If France was not ready she thought herself so, and was at all events willing. Nay, she was so eager that she shouted when she should have held her tongue. And who shall say what the schemer of the Tuileries thought of it all behind that pleasant smile, those dull and sphinx-like eyes? He had always believed in his star, had always known that he was destined to be great; and now perhaps he knew that his star was waning—that the greatness was past. He made his preparations quietly. He was never a flustered man, this nephew of the greatest genius the world has seen. Did he not sit three months later in front of a cottage at Donchery and impassively smoke cigarette after cigarette while waiting for Otto von Bismarck? He was a fatalist.
“The Moving Finger writes; and, having writ, Moves on.”
And it must be remembered to his credit that he asked no man's pity—a request as foolish to make for a fallen emperor as for the ordinary man who has, for instance, married in haste, and is given the leisure of a whole lifetime in which to repent. For the human heart is incapable of bestowing unadulterated pity: there must be some contempt in it. If the fall of Napoleon III was great, let it be remembered that few place themselves by their own exertions in a position to fall at all.
The declaration of war was, on the whole, acclaimed in France; for Frenchmen are, above all men, soldiers. Does not the whole world use French terms in the technicalities of warfare? The majority received the news as Lory de Vasselot received it. For a time he could only think that this was a great and glorious moment in his life. He hurried in to tell his father, but the count failed to rise to the occasion.

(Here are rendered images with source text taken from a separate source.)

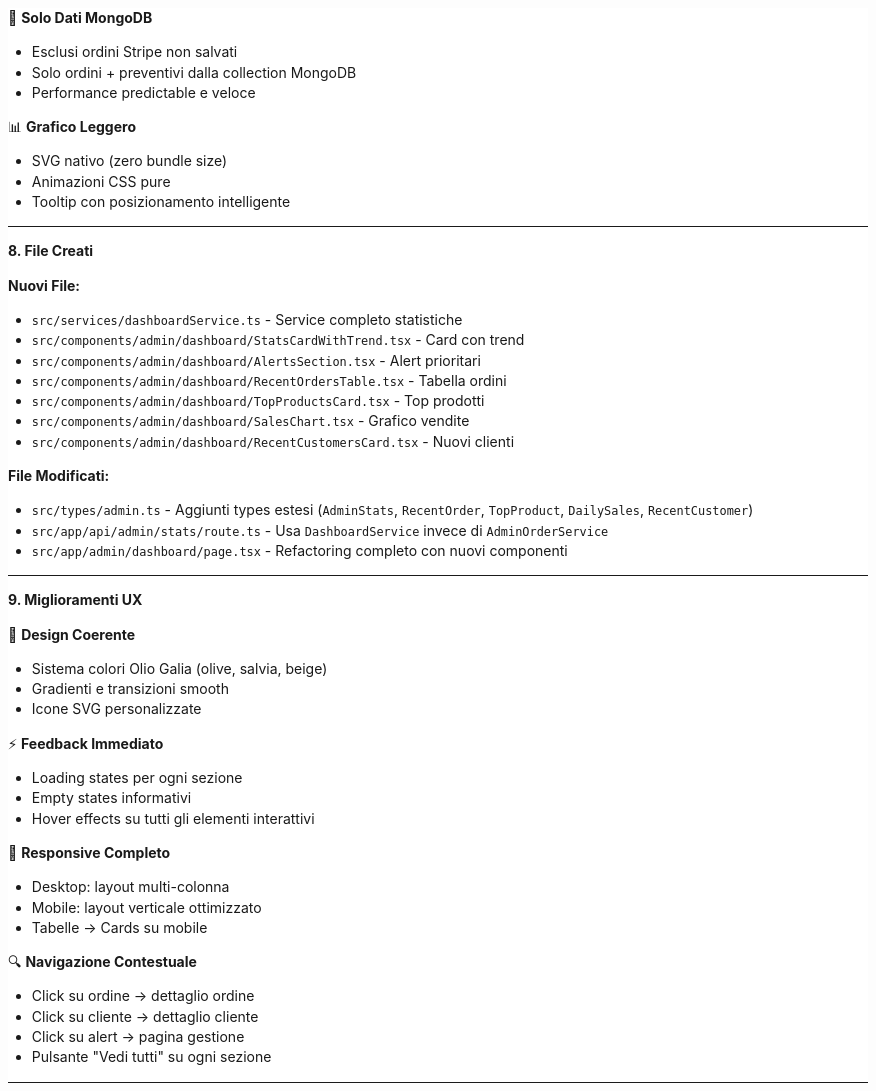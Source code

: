 🎯 **Solo Dati MongoDB**
- Esclusi ordini Stripe non salvati
- Solo ordini + preventivi dalla collection MongoDB
- Performance predictable e veloce

📊 **Grafico Leggero**
- SVG nativo (zero bundle size)
- Animazioni CSS pure
- Tooltip con posizionamento intelligente

---

**8. File Creati**

**Nuovi File:**
- `src/services/dashboardService.ts` - Service completo statistiche
- `src/components/admin/dashboard/StatsCardWithTrend.tsx` - Card con trend
- `src/components/admin/dashboard/AlertsSection.tsx` - Alert prioritari
- `src/components/admin/dashboard/RecentOrdersTable.tsx` - Tabella ordini
- `src/components/admin/dashboard/TopProductsCard.tsx` - Top prodotti
- `src/components/admin/dashboard/SalesChart.tsx` - Grafico vendite
- `src/components/admin/dashboard/RecentCustomersCard.tsx` - Nuovi clienti

**File Modificati:**
- `src/types/admin.ts` - Aggiunti types estesi (`AdminStats`, `RecentOrder`, `TopProduct`, `DailySales`, `RecentCustomer`)
- `src/app/api/admin/stats/route.ts` - Usa `DashboardService` invece di `AdminOrderService`
- `src/app/admin/dashboard/page.tsx` - Refactoring completo con nuovi componenti

---

**9. Miglioramenti UX**

🎨 **Design Coerente**
- Sistema colori Olio Galia (olive, salvia, beige)
- Gradienti e transizioni smooth
- Icone SVG personalizzate

⚡ **Feedback Immediato**
- Loading states per ogni sezione
- Empty states informativi
- Hover effects su tutti gli elementi interattivi

📱 **Responsive Completo**
- Desktop: layout multi-colonna
- Mobile: layout verticale ottimizzato
- Tabelle → Cards su mobile

🔍 **Navigazione Contestuale**
- Click su ordine → dettaglio ordine
- Click su cliente → dettaglio cliente
- Click su alert → pagina gestione
- Pulsante "Vedi tutti" su ogni sezione

---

“War!” he said. “Yes; there have been many in my time. They have not affected me—or my carnations.”
“And I go to it to-night,” announced Lory, watching his father with eyes suddenly grave and anxious.
“Ah!” said the count, and made no farther comment.
Then, without pausing to consider his own motives, Lory hurried up to the Casa Perucca to tell the ladies there his great news. He must, it seemed, tell somebody, and he knew no one else within reach, except perhaps the Abbé Susini, who did not pretend to be a Frenchman.
“Is it peace?” asked Mademoiselle Brun, who, having seen him climbing the steep slope in the glaring sunshine, was waiting for him by the open side-door when he arrived there.
He took her withered hand, and bowed over it as gallantly as if it had been soft and young.